Imposter Syndrome - psychological pattern in which an individual doubts their accomplishments and has a persistent internalized fear of being exposed as a “fraud”.

I had worked for three years since graduation in random jobs (supermarket, recording studio, major ISP) with increasingly technical roles, always aligning myself towards a job in software development. After years of off-hours learning and making crappy personal websites, I finally had a title with “engineer” in it.

But I felt totally inept at my new job. I didn’t know Git. I wasn’t familiar with Macs or iOS development. Everyone else was busy implementing Hazelcast and reading up on Chef while I was wasting hours on a typo in a unit test. I wondered why we weren’t writing red/black trees and designing algorithms to traverse mazes all day like in college.

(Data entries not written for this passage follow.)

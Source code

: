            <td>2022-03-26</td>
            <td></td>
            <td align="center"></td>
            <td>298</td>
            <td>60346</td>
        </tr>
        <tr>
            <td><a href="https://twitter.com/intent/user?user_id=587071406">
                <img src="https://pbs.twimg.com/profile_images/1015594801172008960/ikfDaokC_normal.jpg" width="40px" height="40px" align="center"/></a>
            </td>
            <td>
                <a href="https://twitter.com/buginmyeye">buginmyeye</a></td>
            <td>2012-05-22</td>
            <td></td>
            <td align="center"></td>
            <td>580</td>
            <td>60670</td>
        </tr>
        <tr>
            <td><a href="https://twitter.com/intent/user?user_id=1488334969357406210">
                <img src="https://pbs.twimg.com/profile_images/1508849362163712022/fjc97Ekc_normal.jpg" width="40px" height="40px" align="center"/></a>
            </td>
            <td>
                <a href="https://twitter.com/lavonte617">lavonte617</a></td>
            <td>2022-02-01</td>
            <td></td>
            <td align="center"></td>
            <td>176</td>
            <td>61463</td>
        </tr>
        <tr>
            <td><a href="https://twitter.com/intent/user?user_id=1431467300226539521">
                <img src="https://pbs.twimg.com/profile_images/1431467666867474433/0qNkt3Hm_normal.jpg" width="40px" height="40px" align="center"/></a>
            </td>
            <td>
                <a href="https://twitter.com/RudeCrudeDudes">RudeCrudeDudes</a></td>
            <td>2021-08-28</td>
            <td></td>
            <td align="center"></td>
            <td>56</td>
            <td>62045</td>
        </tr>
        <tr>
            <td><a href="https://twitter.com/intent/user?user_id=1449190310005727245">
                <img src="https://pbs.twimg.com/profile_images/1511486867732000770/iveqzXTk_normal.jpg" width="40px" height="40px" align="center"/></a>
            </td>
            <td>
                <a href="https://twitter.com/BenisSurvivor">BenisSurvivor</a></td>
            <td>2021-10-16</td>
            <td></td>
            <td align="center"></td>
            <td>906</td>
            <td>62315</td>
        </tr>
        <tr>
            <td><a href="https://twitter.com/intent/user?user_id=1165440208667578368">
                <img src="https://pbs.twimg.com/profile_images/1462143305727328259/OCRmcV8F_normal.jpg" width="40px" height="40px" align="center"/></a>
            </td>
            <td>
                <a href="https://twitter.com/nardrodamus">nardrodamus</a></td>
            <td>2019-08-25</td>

I felt like I was still a cashier who lied his way into a programming job.

Managing Expectations

As a junior engineer, one of the first observations that you make is that everyone around you is so damn smart. And they’re all proficient in, well, everything. The senior engineers really know their stuff. Often they’re opinionated on technical matters, too, which makes them less approachable. Either way, you quickly learn that the people surrounding you are better equipped to do the job and can contribute much more than you can.

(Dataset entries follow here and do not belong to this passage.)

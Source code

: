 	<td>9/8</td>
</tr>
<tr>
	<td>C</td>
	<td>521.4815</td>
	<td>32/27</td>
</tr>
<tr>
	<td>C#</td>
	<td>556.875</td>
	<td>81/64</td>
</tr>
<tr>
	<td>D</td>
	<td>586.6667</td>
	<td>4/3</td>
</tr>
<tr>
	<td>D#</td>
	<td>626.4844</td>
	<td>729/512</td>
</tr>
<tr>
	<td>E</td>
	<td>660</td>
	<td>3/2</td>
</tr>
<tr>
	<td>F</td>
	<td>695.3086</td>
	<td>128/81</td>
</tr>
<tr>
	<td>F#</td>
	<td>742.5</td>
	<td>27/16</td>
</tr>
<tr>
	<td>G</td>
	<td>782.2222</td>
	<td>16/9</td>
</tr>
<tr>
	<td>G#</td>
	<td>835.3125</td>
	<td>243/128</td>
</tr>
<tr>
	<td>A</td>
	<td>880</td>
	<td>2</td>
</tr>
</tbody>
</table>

For some, this is a self-esteem killer. While a student, the bar is relatively low: get good grades and pass your classes. As a professional, the bar is much higher: contribute to your company in a way that justifies your salary. When you are surrounded by coworkers who visibly contribute much more than you do, it’s easy to convince yourself that you do not deserve your job. If my coworker can accomplish in 1 hour what took me 1 day with assistance, why did they hire me?

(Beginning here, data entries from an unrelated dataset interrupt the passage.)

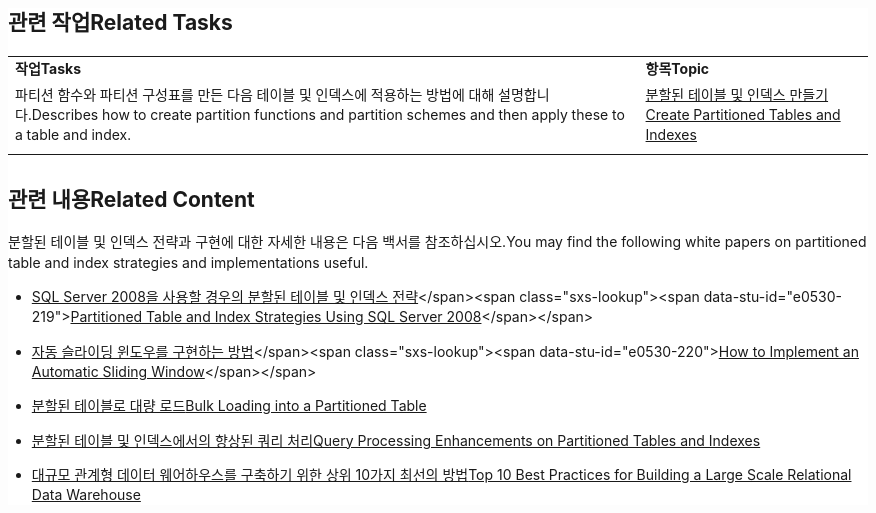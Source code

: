 ## <a name="related-tasks"></a><span data-ttu-id="e0530-212">관련 작업</span><span class="sxs-lookup"><span data-stu-id="e0530-212">Related Tasks</span></span>  
  
|||  
|-|-|  
|<span data-ttu-id="e0530-213">**작업**</span><span class="sxs-lookup"><span data-stu-id="e0530-213">**Tasks**</span></span>|<span data-ttu-id="e0530-214">**항목**</span><span class="sxs-lookup"><span data-stu-id="e0530-214">**Topic**</span></span>|  
|<span data-ttu-id="e0530-215">파티션 함수와 파티션 구성표를 만든 다음 테이블 및 인덱스에 적용하는 방법에 대해 설명합니다.</span><span class="sxs-lookup"><span data-stu-id="e0530-215">Describes how to create partition functions and partition schemes and then apply these to a table and index.</span></span>|[<span data-ttu-id="e0530-216">분할된 테이블 및 인덱스 만들기</span><span class="sxs-lookup"><span data-stu-id="e0530-216">Create Partitioned Tables and Indexes</span></span>](create-partitioned-tables-and-indexes.md)|  
|||  
  
## <a name="related-content"></a><span data-ttu-id="e0530-217">관련 내용</span><span class="sxs-lookup"><span data-stu-id="e0530-217">Related Content</span></span>  
 <span data-ttu-id="e0530-218">분할된 테이블 및 인덱스 전략과 구현에 대한 자세한 내용은 다음 백서를 참조하십시오.</span><span class="sxs-lookup"><span data-stu-id="e0530-218">You may find the following white papers on partitioned table and index strategies and implementations useful.</span></span>  
  
-   <span data-ttu-id="e0530-219">[SQL Server 2008을 사용할 경우의 분할된 테이블 및 인덱스 전략](https://msdn.microsoft.com/library/dd578580\(SQL.100\).aspx)</span><span class="sxs-lookup"><span data-stu-id="e0530-219">[Partitioned Table and Index Strategies Using SQL Server 2008](https://msdn.microsoft.com/library/dd578580\(SQL.100\).aspx)</span></span>  
  
-   <span data-ttu-id="e0530-220">[자동 슬라이딩 윈도우를 구현하는 방법](https://msdn.microsoft.com/library/aa964122\(SQL.90\).aspx)</span><span class="sxs-lookup"><span data-stu-id="e0530-220">[How to Implement an Automatic Sliding Window](https://msdn.microsoft.com/library/aa964122\(SQL.90\).aspx)</span></span>  
  
-   [<span data-ttu-id="e0530-221">분할된 테이블로 대량 로드</span><span class="sxs-lookup"><span data-stu-id="e0530-221">Bulk Loading into a Partitioned Table</span></span>](https://msdn.microsoft.com/library/cc966380.aspx)  
  
-   [<span data-ttu-id="e0530-222">분할된 테이블 및 인덱스에서의 향상된 쿼리 처리</span><span class="sxs-lookup"><span data-stu-id="e0530-222">Query Processing Enhancements on Partitioned Tables and Indexes</span></span>](https://msdn.microsoft.com/library/ms345599.aspx)  
  
-   [<span data-ttu-id="e0530-223">대규모 관계형 데이터 웨어하우스를 구축하기 위한 상위 10가지 최선의 방법</span><span class="sxs-lookup"><span data-stu-id="e0530-223">Top 10 Best Practices for Building a Large Scale Relational Data Warehouse</span></span>](http://sqlcat.com/top10lists/archive/2008/02/06/top-10-best-practices-for-building-a-large-scale-relational-data-warehouse.aspx)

It’s worth explicitly reaffirming your expectations for your junior engineers from time to time. There are many skills required for professional software development that go completely untouched in college classrooms and coding bootcamps. There is no way for a junior to enter the workforce knowing those nuances, and it will take months and years for them to catch up, and that’s ok.

Guiding new engineers towards tangible goals will help alleviate the problem. Probe for deficienes that the new-hires themselves observe, and set short-term goals to overcome them. If a junior notes that a senior is really proficient with language X, encourage them to pair with the senior and do tutorials during down time. If the junior observes that a senior is very adept in a certain IDE, have them take an hour to learn the shortcuts and plugins.

Not Everyone is the Same

I’ve seen the entire gamut as far as “readiness” goes in new software engineers. Sometimes your new developer is an intern with literally no college programming classes, and sometimes he or she is a 4.0 student with a Computer Sciences degree. Personally, I fell somewhere in the middle of the two when I started my first real job as a developer.

Regardless of the experience that a junior developer brings from school, there are invariably large gaps in knowledge that make it difficult for first-time engineers to hit the ground running. It’s important to explicitly acknowledge those gaps and help the new developer address them so he or she can feel like they are contributing to the team earlier.